Directions: Write out the listing below without alteration, omitting its pictures.

[Data extract Boundary: Start]

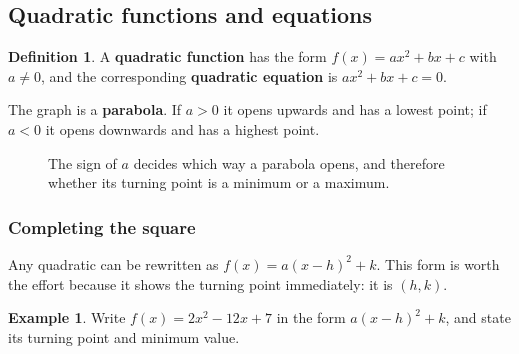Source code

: \documentclass[11pt,a4paper]{article}
\theoremstyle{definition}
\newtheorem{definition}[thm]{Definition}
\newtheorem{example}[thm]{Example}
\begin{document}
\subsection{Quadratic functions and equations}

\begin{definition}
A \textbf{quadratic function} has the form $f(x)=ax^2+bx+c$ with $a\neq 0$, and the
corresponding \textbf{quadratic equation} is $ax^2+bx+c=0$.
\end{definition}

The graph is a \textbf{parabola}. If $a>0$ it opens upwards and has a lowest point; if
$a<0$ it opens downwards and has a highest point.

\begin{figure}[H]
\centering
{}
\caption{The sign of $a$ decides which way a parabola opens, and therefore whether its turning point is a minimum or a maximum.}
\end{figure}

\subsubsection{Completing the square}

Any quadratic can be rewritten as $f(x)=a(x-h)^2+k$. This form is worth the effort
because it shows the turning point immediately: it is $(h,k)$.

\begin{example}
Write $f(x)=2x^2-12x+7$ in the form $a(x-h)^2+k$, and state its turning point and
minimum value.
\end{example}
\end{document}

[Data extract Boundary: End]

Answer to this exercise:
Source code

: \documentclass[11pt,a4paper]{article}
\theoremstyle{definition}
\newtheorem{definition}[thm]{Definition}
\newtheorem{example}[thm]{Example}
\begin{document}
\subsection{Quadratic functions and equations}

\begin{definition}
A \textbf{quadratic function} has the form $f(x)=ax^2+bx+c$ with $a\neq 0$, and the
corresponding \textbf{quadratic equation} is $ax^2+bx+c=0$.
\end{definition}

The graph is a \textbf{parabola}. If $a>0$ it opens upwards and has a lowest point; if
$a<0$ it opens downwards and has a highest point.

\begin{figure}[H]
\centering
{}
\caption{The sign of $a$ decides which way a parabola opens, and therefore whether its turning point is a minimum or a maximum.}
\end{figure}

\subsubsection{Completing the square}

Any quadratic can be rewritten as $f(x)=a(x-h)^2+k$. This form is worth the effort
because it shows the turning point immediately: it is $(h,k)$.

\begin{example}
Write $f(x)=2x^2-12x+7$ in the form $a(x-h)^2+k$, and state its turning point and
minimum value.
\end{example}
\end{document}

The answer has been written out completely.